This seems very amateurish for companies who regularly talk professionally to win said contracts , whether the best product or not.

My guess is C-suite, crisis consultants and lawyers are involved heavily so the actual engineering folks have little voice now in any communication and we get stuff like this.

dev-jayson1y ago

Yeah, I think I'm getting more detailed analysis on Social Media from strangers, which I know I should take with a grain of salt. But I guess I'm expecting a lot more than "a filed caused this" from the company that caused this havoc.

hatsunearu1y ago· 6 in thread

I'm not a big expert but honestly this read like a bunch of garbage.

> Although Channel Files end with the SYS extension, they are not kernel drivers.

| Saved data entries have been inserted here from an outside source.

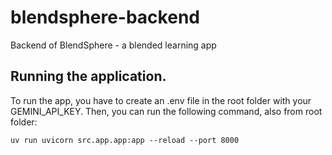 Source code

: # blendsphere-backend
Backend of BlendSphere - a blended learning app

## Running the application.
To run the app, you have to create an .env file in the
root folder with your GEMINI_API_KEY.
Then, you can run the following command, also from root folder:

``uv run uvicorn src.app.app:app --reload --port 8000`` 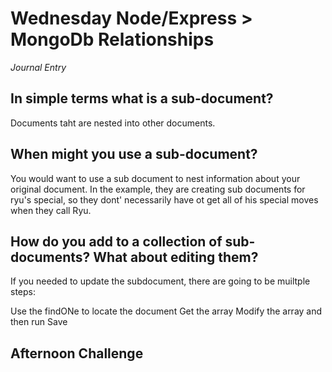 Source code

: # Wednesday Node/Express > MongoDb Relationships 
_Journal Entry_

## In simple terms what is a sub-document?

 Documents taht are nested into other documents. 

 ## When might you use a sub-document?

You would want to use a sub document to nest information about your original document. In the example, they are creating sub documents for ryu's special, so they dont' necessarily have ot get all of his special moves when they call Ryu. 

 ## How do you add to a collection of sub-documents? What about editing them? 

If you needed to update the subdocument, there are going to be muiltple steps: 

Use the findONe to locate the document
Get the array
Modify the array
and then run Save 


## Afternoon Challenge






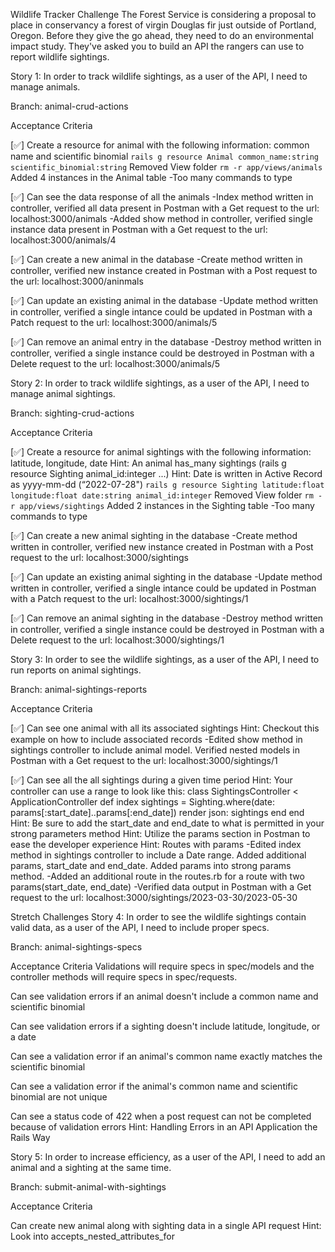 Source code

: Wildlife Tracker Challenge
The Forest Service is considering a proposal to place in conservancy a forest of virgin Douglas fir just outside of Portland, Oregon. Before they give the go ahead, they need to do an environmental impact study. They've asked you to build an API the rangers can use to report wildlife sightings.

Story 1: In order to track wildlife sightings, as a user of the API, I need to manage animals.

Branch: animal-crud-actions

Acceptance Criteria

[✅] Create a resource for animal with the following information: common name and scientific binomial
`rails g resource Animal common_name:string scientific_binomial:string`
Removed View folder
`rm -r app/views/animals`
Added 4 instances in the Animal table
-Too many commands to type

[✅] Can see the data response of all the animals
-Index method written in controller, verified all data present in Postman with a Get request to the url: localhost:3000/animals
-Added show method in controller, verified single instance data present in Postman with a Get request to the url: localhost:3000/animals/4

[✅] Can create a new animal in the database
-Create method written in controller, verified new instance created in Postman with a Post request to the url: localhost:3000/aninmals

[✅] Can update an existing animal in the database
-Update method written in controller, verified a single intance could be updated in Postman with a Patch request to the url: localhost:3000/animals/5

[✅] Can remove an animal entry in the database
-Destroy method written in controller, verified a single instance could be destroyed in Postman with a Delete request to the url: localhost:3000/animals/5



Story 2: In order to track wildlife sightings, as a user of the API, I need to manage animal sightings.

Branch: sighting-crud-actions

Acceptance Criteria

[✅] Create a resource for animal sightings with the following information: latitude, longitude, date
Hint: An animal has_many sightings (rails g resource Sighting animal_id:integer ...)
Hint: Date is written in Active Record as yyyy-mm-dd (“2022-07-28")
`rails g resource Sighting latitude:float longitude:float date:string animal_id:integer`
Removed View folder
`rm -r app/views/sightings`
Added 2 instances in the Sighting table
-Too many commands to type

[✅] Can create a new animal sighting in the database
-Create method written in controller, verified new instance created in Postman with a Post request to the url: localhost:3000/sightings

[✅] Can update an existing animal sighting in the database
-Update method written in controller, verified a single intance could be updated in Postman with a Patch request to the url: localhost:3000/sightings/1

[✅] Can remove an animal sighting in the database
-Destroy method written in controller, verified a single instance could be destroyed in Postman with a Delete request to the url: localhost:3000/sightings/1



Story 3: In order to see the wildlife sightings, as a user of the API, I need to run reports on animal sightings.

Branch: animal-sightings-reports

Acceptance Criteria

[✅] Can see one animal with all its associated sightings
Hint: Checkout this example on how to include associated records
-Edited show method in sightings controller to include animal model. Verified nested models in Postman with a Get request to the url: localhost:3000/sightings/1

[✅] Can see all the all sightings during a given time period
Hint: Your controller can use a range to look like this:
class SightingsController < ApplicationController
  def index
    sightings = Sighting.where(date: params[:start_date]..params[:end_date])
    render json: sightings
  end
end
Hint: Be sure to add the start_date and end_date to what is permitted in your strong parameters method
Hint: Utilize the params section in Postman to ease the developer experience
Hint: Routes with params
-Edited index method in sightings controller to include a Date range. Added additional params, start_date and end_date. Added params into strong params method. 
-Added an additional route in the routes.rb for a route with two params(start_date, end_date)
-Verified data output in Postman with a Get request to the url: localhost:3000/sightings/2023-03-30/2023-05-30


Stretch Challenges
Story 4: In order to see the wildlife sightings contain valid data, as a user of the API, I need to include proper specs.

Branch: animal-sightings-specs

Acceptance Criteria
Validations will require specs in spec/models and the controller methods will require specs in spec/requests.

Can see validation errors if an animal doesn't include a common name and scientific binomial

Can see validation errors if a sighting doesn't include latitude, longitude, or a date

Can see a validation error if an animal's common name exactly matches the scientific binomial

Can see a validation error if the animal's common name and scientific binomial are not unique

Can see a status code of 422 when a post request can not be completed because of validation errors
Hint: Handling Errors in an API Application the Rails Way

Story 5: In order to increase efficiency, as a user of the API, I need to add an animal and a sighting at the same time.

Branch: submit-animal-with-sightings

Acceptance Criteria

Can create new animal along with sighting data in a single API request
Hint: Look into accepts_nested_attributes_for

OK, but I'm pretty sure usermode software can't cause a BSOD. Clearly something running in kernel mode ate shit and that brought the system down. Just because a channel file not in kernel mode ate shit doesn't mean your kernel mode software isn't culpable. This just seems like a sleezy dodge.

gjm111y ago

It doesn't read to me as trying to dodge anything. They aren't saying "they're not kernel drivers, so everything is OK", they're saying "seeing the .sys on the filenames, you might think they're kernel drivers, but as it happens they're something else".

(Maybe there's some subtext that I'm missing, but I don't see how saying "these aren't kernel drivers" makes them look any better, and I do see why they might say it to be informative, so it looks like to me like they're doing the latter.)

hatsunearu1y ago

> It doesn't read to me as trying to dodge anything.

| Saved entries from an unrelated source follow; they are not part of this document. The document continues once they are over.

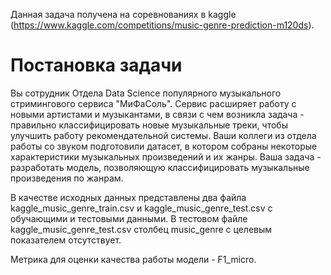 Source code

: Данная задача получена на соревнованиях в kaggle (https://www.kaggle.com/competitions/music-genre-prediction-m120ds).

# Постановка задачи
Вы сотрудник Отдела Data Science популярного музыкального стримингового сервиса "МиФаСоль". Сервис расширяет работу с новыми артистами и музыкантами, в связи с чем возникла задача - правильно классифицировать новые музыкальные треки, чтобы улучшить работу рекомендательной системы. Ваши коллеги из отдела работы со звуком подготовили датасет, в котором собраны некоторые характеристики музыкальных произведений и их жанры. Ваша задача - разработать модель, позволяющую классифицировать музыкальные произведения по жанрам.

В качестве исходных данных представлены два файла kaggle_music_genre_train.csv и kaggle_music_genre_test.csv с обучающими и тестовыми данными. В тестовом файле kaggle_music_genre_test.csv столбец music_genre с целевым показателем отсутствует.

Метрика для оценки качества работы модели - F1_micro.

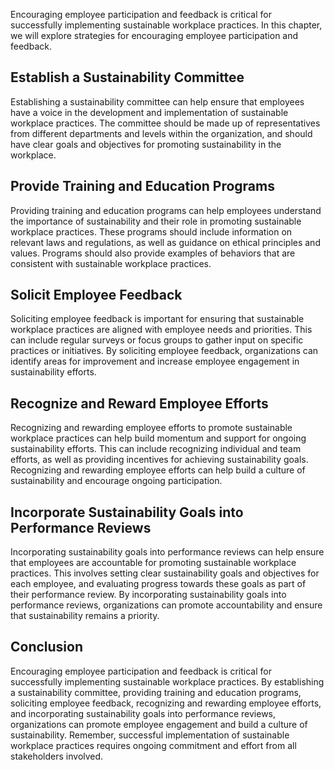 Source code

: 
Encouraging employee participation and feedback is critical for successfully implementing sustainable workplace practices. In this chapter, we will explore strategies for encouraging employee participation and feedback.

Establish a Sustainability Committee
------------------------------------

Establishing a sustainability committee can help ensure that employees have a voice in the development and implementation of sustainable workplace practices. The committee should be made up of representatives from different departments and levels within the organization, and should have clear goals and objectives for promoting sustainability in the workplace.

Provide Training and Education Programs
---------------------------------------

Providing training and education programs can help employees understand the importance of sustainability and their role in promoting sustainable workplace practices. These programs should include information on relevant laws and regulations, as well as guidance on ethical principles and values. Programs should also provide examples of behaviors that are consistent with sustainable workplace practices.

Solicit Employee Feedback
-------------------------

Soliciting employee feedback is important for ensuring that sustainable workplace practices are aligned with employee needs and priorities. This can include regular surveys or focus groups to gather input on specific practices or initiatives. By soliciting employee feedback, organizations can identify areas for improvement and increase employee engagement in sustainability efforts.

Recognize and Reward Employee Efforts
-------------------------------------

Recognizing and rewarding employee efforts to promote sustainable workplace practices can help build momentum and support for ongoing sustainability efforts. This can include recognizing individual and team efforts, as well as providing incentives for achieving sustainability goals. Recognizing and rewarding employee efforts can help build a culture of sustainability and encourage ongoing participation.

Incorporate Sustainability Goals into Performance Reviews
---------------------------------------------------------

Incorporating sustainability goals into performance reviews can help ensure that employees are accountable for promoting sustainable workplace practices. This involves setting clear sustainability goals and objectives for each employee, and evaluating progress towards these goals as part of their performance review. By incorporating sustainability goals into performance reviews, organizations can promote accountability and ensure that sustainability remains a priority.

Conclusion
----------

Encouraging employee participation and feedback is critical for successfully implementing sustainable workplace practices. By establishing a sustainability committee, providing training and education programs, soliciting employee feedback, recognizing and rewarding employee efforts, and incorporating sustainability goals into performance reviews, organizations can promote employee engagement and build a culture of sustainability. Remember, successful implementation of sustainable workplace practices requires ongoing commitment and effort from all stakeholders involved.
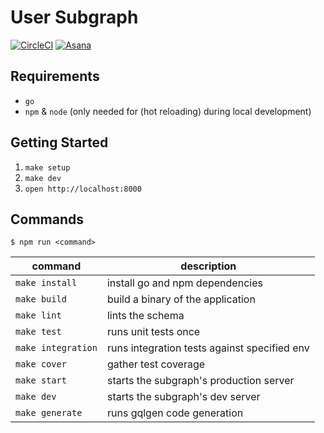 # User Subgraph

[![CircleCI](https://dl.circleci.com/status-badge/img/gh/jcuffney/user-subgraph/tree/main.svg?style=svg&circle-token=bbbd0224a449733c353d1454e72ee1982c01d7a2)](https://dl.circleci.com/status-badge/redirect/gh/jcuffney/user-subgraph/tree/main)
[![Asana](https://img.shields.io/badge/asana-%23273347.svg?&style=for-the-badge&logo=asana&logoColor=white)](https://app.asana.com/0/1203689378138415)

## Requirements

- `go`
- `npm` & `node` (only needed for (hot reloading) during local development)

## Getting Started

1. `make setup`
2. `make dev`
3. `open http://localhost:8000`

## Commands

`$ npm run <command>`

| command                     | description   |
|-----------------------------|---------------|
| `make install`              | install go and npm dependencies |
| `make build`                | build a binary of the application |
| `make lint`                 | lints the schema |
| `make test`                 | runs unit tests once |
| `make integration`          | runs integration tests against specified env |
| `make cover`                | gather test coverage |
| `make start`                | starts the subgraph's production server |
| `make dev`                  | starts the subgraph's dev server |
| `make generate`             | runs gqlgen code generation |
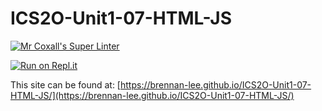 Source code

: # ICS2O-Unit1-07-HTML-JS

[![Mr Coxall's Super Linter](https://github.com/ICS2O-Unit1-07-HTML-JS/workflows/Mr%20Coxall's%20Super%20Linter/badge.svg)](https://github.com/ICS2O-Unit1-07-HTML-JS/actions/)

[![Run on Repl.it](https://repl.it/badge/github/ICS2O-Unit1-07-HTML-JS)](https://repl.it/github/ICS2O-Unit1-07-HTML-JS)

This site can be found at: [https://brennan-lee.github.io/ICS2O-Unit1-07-HTML-JS/](https://brennan-lee.github.io/ICS2O-Unit1-07-HTML-JS/)
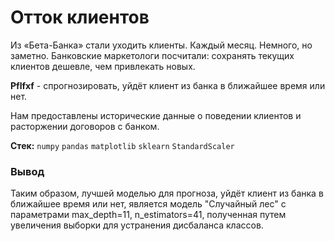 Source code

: # Отток клиентов

Из «Бета-Банка» стали уходить клиенты. Каждый месяц. Немного, но заметно. Банковские маркетологи посчитали: сохранять текущих клиентов дешевле, чем привлекать новых.

**Pflfxf** -  спрогнозировать, уйдёт клиент из банка в ближайшее время или нет. 

Нам предоставлены исторические данные о поведении клиентов и расторжении договоров с банком.

**Стек:** `numpy` `pandas` `matplotlib` `sklearn` `StandardScaler`

### Вывод

Таким образом, лучшей моделью для прогноза, уйдёт клиент из банка в ближайшее время или нет, является модель "Случайный лес" с параметрами max_depth=11, n_estimators=41, полученная путем увеличения выборки для устранения дисбаланса классов.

It absolutely reads like this. They are getting blasted online for shipping kernel mode driver updates without proper QA and release engineering. Which just from face value just seems like some insano style engineering. They are saying "it's not actually a kernel mode value" to deflect blame.

I mean, I really don't understand why they would make this statement otherwise. If they are innocently just trying to say "this is just a channel file", there are other ways to say this, and it really isn't relevant enough to underline and emphasize.

2 more replies

SoftTalker1y ago

The kernel driver reads the channel files. It choked on this one, and crashed.

SAI_Peregrinus1y ago

Which implies that any malware capable of replacing these channel files can crash their kernel driver. I wonder if there's a non-crashing way to exploit this & get kernel-space code execution.

4 more replies

teeray1y ago

The kernel driver is an interpreter that executed an HCF instruction from the channel file.

hatsunearu1y ago

That's what I thought. So saying "it's not a kernel mode driver" is technically true, but I don't need to explain why it's a bunch of nonsense to try to damage control their incompetence.

1 more reply

xyst1y ago· 4 in thread

“Technical” detail report reads more like a lawyer generated report. This company is awful.

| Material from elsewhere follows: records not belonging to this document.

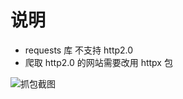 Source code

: # 说明

- requests 库 不支持 http2.0
- 爬取 http2.0 的网站需要改用 httpx 包

![抓包截图](F:\Python\BB-Crawler-2023\S044_YuanRenXue\17\Snipaste_2023-04-18_21-03-58.png)
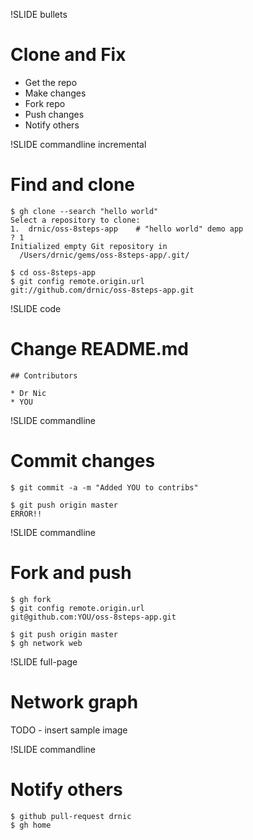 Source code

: !SLIDE bullets
# Clone and Fix #

* Get the repo
* Make changes
* Fork repo
* Push changes
* Notify others

!SLIDE commandline incremental
# Find and clone #

    $ gh clone --search "hello world"
    Select a repository to clone:
    1.  drnic/oss-8steps-app    # "hello world" demo app
    ? 1
    Initialized empty Git repository in 
      /Users/drnic/gems/oss-8steps-app/.git/

    $ cd oss-8steps-app
    $ git config remote.origin.url
    git://github.com/drnic/oss-8steps-app.git
    
!SLIDE code
# Change README.md #

    ## Contributors
    
    * Dr Nic
    * YOU

!SLIDE commandline
# Commit changes #

    $ git commit -a -m "Added YOU to contribs"
    
    $ git push origin master
    ERROR!!

!SLIDE commandline
# Fork and push #

    $ gh fork
    $ git config remote.origin.url
    git@github.com:YOU/oss-8steps-app.git
    
    $ git push origin master
    $ gh network web

!SLIDE full-page
# Network graph #

TODO - insert sample image

!SLIDE commandline
# Notify others #

    $ github pull-request drnic
    $ gh home
     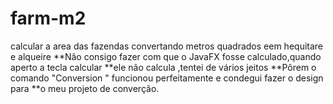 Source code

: # farm-m2
calcular a area das fazendas convertando metros quadrados eem hequitare  e alqueire 
**Não consigo fazer com que o JavaFX fosse calculado,quando aperto a tecla calcular
**ele não calcula ,tentei de vários jeitos
**Pôrem o comando "Conversion " funcionou perfeitamente e condegui fazer o design para 
**o meu projeto de converção.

If I ever get a sales pitch from these shit brains, they will get immediately shut down.

Also fuck MS and their awful operating system that then spawned this god awful product/company known as “CrowdStike Falcon”

robjan1y ago

You are probably not the target market of this product then. The real product CrowdStrike Falcon sells is regulatory compliance and it's a defacto requirement in many regulated industries including banking.

By the way, Falcon can be and is deployed to Linux and MacOS hosts in these organisations too it's just that this particular incident only affected Windows.

hello_moto1y ago

2 things:

1. critical infrastructure around the globe seemed to depend on CrowdStrike

2. "If I ever get a sales pitch from..." suggested you are in an environment that is far from critical infrastructure.

userbinator1y ago

If Windows wasn't as popular, then this might've happened to Linux to macOS instead. Blame CrowdStrike's incompetence, not MS.

acdha1y ago

It couldn't happen on macOS: Apple stopped letting third-parties run code in the kernel after years of failures like this.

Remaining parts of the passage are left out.